▶ Exercise objective
Extract precisely the lines of the entries below, from the first line through the line containing "prime de Cache Redis Azure".
++++++++++
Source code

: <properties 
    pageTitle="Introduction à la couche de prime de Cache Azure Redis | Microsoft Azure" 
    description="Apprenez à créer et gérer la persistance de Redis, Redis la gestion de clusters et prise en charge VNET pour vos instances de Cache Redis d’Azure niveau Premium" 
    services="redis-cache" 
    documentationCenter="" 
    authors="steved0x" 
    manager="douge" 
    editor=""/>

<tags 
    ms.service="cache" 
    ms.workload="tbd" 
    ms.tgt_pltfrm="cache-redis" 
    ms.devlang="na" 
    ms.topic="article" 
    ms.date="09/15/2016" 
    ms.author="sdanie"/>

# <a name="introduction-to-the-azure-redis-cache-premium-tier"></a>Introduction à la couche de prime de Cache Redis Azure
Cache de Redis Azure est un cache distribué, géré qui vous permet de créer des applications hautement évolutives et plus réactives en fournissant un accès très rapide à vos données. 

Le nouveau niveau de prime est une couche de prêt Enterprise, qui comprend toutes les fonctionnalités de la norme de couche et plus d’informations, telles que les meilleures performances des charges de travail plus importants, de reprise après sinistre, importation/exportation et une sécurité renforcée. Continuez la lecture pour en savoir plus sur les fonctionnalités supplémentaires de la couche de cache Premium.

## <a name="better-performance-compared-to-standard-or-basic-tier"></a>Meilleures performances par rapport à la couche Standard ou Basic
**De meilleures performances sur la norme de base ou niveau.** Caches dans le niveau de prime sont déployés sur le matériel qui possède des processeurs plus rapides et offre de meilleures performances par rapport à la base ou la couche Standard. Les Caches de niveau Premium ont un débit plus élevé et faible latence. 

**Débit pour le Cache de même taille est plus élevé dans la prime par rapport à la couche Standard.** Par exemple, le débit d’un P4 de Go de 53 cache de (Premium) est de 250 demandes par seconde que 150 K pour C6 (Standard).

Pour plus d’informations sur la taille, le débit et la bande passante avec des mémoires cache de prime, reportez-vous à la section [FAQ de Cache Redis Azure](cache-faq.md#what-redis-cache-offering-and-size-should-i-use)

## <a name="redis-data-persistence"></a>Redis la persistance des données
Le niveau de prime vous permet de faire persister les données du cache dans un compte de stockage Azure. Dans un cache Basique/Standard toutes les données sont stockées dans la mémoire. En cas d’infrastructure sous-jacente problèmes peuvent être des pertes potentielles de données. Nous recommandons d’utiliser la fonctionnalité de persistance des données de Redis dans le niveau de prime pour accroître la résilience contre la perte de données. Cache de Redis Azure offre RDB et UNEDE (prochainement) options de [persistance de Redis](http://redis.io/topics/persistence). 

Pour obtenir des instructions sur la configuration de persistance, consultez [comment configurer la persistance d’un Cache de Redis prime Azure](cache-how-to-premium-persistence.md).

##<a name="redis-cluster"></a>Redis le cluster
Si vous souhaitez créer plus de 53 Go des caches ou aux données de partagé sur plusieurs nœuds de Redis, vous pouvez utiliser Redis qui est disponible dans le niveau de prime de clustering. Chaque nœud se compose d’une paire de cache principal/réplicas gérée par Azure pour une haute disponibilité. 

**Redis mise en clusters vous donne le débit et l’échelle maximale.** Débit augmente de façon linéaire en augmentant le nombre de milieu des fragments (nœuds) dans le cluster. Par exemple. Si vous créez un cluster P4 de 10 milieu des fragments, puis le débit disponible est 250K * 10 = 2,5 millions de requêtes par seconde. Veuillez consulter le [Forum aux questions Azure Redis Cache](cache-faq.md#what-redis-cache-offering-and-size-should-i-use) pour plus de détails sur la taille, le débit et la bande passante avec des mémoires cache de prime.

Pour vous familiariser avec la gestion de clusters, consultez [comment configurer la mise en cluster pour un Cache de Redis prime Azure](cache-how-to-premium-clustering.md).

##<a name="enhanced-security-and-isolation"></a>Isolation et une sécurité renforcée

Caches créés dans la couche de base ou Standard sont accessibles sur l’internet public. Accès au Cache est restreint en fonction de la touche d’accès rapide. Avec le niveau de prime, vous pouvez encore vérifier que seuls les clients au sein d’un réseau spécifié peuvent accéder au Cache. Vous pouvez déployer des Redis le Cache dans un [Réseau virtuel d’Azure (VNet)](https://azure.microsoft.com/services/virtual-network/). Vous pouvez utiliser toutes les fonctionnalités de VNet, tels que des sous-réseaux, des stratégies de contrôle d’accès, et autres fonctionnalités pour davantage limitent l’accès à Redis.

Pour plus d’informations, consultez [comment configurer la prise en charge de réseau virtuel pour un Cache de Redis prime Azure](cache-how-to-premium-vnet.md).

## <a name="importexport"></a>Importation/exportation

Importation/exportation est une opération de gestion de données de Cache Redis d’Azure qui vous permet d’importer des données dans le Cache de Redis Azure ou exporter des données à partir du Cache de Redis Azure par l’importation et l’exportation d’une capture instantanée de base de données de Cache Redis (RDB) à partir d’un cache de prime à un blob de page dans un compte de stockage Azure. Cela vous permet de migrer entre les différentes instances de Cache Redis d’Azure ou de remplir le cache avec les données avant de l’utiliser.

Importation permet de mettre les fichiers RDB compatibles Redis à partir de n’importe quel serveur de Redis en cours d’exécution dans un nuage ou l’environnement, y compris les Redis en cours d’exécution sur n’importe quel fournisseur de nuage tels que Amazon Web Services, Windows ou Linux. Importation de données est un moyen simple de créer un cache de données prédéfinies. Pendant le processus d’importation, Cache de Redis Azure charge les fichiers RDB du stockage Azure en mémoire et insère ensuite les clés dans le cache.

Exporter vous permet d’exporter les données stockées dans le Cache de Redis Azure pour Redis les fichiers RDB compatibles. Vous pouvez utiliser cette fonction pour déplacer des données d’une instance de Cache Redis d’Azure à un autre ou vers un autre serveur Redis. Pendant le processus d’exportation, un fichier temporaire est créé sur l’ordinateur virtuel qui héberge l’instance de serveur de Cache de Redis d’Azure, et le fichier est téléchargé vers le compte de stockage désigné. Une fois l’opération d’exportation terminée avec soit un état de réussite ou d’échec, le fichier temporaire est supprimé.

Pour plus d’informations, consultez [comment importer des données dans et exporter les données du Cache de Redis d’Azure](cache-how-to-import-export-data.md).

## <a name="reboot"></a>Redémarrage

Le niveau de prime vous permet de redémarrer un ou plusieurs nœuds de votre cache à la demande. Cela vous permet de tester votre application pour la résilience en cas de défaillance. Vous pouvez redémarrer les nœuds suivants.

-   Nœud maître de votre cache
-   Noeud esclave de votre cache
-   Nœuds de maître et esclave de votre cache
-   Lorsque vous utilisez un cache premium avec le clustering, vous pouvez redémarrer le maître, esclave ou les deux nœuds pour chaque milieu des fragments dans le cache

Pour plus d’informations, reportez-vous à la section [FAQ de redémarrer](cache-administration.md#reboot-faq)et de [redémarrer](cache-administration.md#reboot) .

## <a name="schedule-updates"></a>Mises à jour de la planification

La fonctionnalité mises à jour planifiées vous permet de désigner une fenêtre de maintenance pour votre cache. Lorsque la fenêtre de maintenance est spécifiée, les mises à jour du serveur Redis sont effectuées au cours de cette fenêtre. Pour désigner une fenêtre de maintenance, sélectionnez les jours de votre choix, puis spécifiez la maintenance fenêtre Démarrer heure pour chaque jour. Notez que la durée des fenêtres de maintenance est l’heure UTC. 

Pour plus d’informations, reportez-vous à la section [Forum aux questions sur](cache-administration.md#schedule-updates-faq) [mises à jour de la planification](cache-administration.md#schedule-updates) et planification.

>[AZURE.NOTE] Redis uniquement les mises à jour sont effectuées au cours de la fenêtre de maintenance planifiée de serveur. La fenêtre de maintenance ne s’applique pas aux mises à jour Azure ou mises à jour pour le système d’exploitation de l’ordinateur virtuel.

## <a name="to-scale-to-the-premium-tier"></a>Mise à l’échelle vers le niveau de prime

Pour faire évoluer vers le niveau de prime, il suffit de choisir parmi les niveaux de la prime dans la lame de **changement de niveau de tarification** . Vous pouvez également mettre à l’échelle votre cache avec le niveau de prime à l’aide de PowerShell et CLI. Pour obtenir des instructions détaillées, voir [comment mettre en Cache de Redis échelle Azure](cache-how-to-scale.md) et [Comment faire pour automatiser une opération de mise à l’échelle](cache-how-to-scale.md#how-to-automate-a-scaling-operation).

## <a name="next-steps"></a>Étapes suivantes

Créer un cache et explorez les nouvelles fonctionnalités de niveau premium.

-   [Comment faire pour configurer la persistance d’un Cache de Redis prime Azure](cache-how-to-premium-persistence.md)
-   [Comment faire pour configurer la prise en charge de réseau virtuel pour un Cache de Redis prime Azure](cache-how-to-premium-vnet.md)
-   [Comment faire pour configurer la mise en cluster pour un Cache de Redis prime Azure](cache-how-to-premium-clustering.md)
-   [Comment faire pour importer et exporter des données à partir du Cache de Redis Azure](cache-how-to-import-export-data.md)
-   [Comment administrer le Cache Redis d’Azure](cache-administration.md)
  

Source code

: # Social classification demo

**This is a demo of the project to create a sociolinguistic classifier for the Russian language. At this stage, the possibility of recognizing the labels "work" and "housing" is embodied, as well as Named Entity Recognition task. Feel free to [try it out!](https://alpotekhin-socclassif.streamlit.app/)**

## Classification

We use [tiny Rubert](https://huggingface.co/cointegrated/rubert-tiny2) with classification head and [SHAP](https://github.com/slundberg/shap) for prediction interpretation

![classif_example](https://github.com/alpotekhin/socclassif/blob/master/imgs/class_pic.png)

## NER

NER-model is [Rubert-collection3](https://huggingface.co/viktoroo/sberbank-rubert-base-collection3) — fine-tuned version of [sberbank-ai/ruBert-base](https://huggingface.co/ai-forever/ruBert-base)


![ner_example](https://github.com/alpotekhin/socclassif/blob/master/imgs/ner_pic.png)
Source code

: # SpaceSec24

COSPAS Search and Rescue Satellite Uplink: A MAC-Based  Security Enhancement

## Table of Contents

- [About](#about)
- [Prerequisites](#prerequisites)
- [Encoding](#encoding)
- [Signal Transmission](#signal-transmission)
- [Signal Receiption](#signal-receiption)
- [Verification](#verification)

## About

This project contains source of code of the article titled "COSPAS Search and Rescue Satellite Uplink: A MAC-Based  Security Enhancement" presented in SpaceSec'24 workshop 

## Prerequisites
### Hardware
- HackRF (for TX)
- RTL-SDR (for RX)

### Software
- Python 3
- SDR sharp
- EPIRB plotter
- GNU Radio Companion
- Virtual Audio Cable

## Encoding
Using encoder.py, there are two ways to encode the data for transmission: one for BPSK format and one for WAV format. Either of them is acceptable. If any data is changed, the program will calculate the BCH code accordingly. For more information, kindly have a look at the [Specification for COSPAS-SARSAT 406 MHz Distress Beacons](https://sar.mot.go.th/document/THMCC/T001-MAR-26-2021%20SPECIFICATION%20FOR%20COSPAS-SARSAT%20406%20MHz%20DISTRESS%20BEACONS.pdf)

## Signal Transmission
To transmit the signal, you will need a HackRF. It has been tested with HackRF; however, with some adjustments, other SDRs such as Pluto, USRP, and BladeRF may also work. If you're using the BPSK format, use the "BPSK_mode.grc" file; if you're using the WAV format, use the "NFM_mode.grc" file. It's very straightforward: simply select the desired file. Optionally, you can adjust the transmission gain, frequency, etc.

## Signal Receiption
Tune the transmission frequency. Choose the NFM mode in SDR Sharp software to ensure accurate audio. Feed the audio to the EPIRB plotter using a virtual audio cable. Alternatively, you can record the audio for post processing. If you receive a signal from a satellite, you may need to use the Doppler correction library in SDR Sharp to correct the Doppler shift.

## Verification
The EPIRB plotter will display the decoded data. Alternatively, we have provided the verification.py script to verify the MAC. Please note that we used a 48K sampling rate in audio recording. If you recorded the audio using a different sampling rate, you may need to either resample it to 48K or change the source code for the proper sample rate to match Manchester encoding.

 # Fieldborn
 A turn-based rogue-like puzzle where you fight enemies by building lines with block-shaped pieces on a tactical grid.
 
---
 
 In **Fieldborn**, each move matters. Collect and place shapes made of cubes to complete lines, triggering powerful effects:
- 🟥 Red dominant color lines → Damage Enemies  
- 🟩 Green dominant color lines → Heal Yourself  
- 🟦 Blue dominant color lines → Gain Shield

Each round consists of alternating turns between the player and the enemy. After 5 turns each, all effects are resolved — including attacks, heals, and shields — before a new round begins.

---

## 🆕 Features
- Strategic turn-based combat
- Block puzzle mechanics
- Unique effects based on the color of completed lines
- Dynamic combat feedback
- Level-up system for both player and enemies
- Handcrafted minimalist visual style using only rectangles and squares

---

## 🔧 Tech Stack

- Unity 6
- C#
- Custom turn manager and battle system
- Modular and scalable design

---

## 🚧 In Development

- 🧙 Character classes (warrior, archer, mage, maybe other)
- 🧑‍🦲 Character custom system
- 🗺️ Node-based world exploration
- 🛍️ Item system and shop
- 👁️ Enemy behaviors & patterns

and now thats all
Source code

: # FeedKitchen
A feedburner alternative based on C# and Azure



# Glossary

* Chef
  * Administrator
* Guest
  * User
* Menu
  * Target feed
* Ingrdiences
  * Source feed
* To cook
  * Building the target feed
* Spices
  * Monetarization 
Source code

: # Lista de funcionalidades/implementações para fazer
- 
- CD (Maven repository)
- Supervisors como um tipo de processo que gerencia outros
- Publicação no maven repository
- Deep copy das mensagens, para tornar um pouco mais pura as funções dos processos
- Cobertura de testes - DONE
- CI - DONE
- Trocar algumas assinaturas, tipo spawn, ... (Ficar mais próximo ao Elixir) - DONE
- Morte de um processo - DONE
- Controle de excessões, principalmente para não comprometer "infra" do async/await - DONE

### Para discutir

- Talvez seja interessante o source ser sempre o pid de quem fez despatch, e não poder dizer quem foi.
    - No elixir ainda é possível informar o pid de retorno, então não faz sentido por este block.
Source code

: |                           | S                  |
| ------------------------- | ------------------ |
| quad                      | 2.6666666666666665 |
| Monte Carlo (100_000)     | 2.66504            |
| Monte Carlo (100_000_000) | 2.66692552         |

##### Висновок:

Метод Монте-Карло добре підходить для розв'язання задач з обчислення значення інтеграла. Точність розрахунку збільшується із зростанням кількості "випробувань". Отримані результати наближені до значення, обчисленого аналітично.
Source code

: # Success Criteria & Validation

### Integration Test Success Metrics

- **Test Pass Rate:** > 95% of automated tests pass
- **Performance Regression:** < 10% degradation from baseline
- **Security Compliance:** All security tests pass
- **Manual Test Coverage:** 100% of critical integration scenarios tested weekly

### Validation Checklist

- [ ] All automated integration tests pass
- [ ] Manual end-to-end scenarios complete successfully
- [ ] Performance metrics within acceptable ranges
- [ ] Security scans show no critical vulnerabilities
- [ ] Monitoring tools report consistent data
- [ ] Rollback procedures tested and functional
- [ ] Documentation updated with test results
++++++++++
▶ Output below
Source code

: <properties 
    pageTitle="Introduction à la couche de prime de Cache Azure Redis | Microsoft Azure" 
    description="Apprenez à créer et gérer la persistance de Redis, Redis la gestion de clusters et prise en charge VNET pour vos instances de Cache Redis d’Azure niveau Premium" 
    services="redis-cache" 
    documentationCenter="" 
    authors="steved0x" 
    manager="douge" 
    editor=""/>

<tags 
    ms.service="cache" 
    ms.workload="tbd" 
    ms.tgt_pltfrm="cache-redis" 
    ms.devlang="na" 
    ms.topic="article" 
    ms.date="09/15/2016" 
    ms.author="sdanie"/>

# <a name="introduction-to-the-azure-redis-cache-premium-tier"></a>Introduction à la couche de prime de Cache Redis Azure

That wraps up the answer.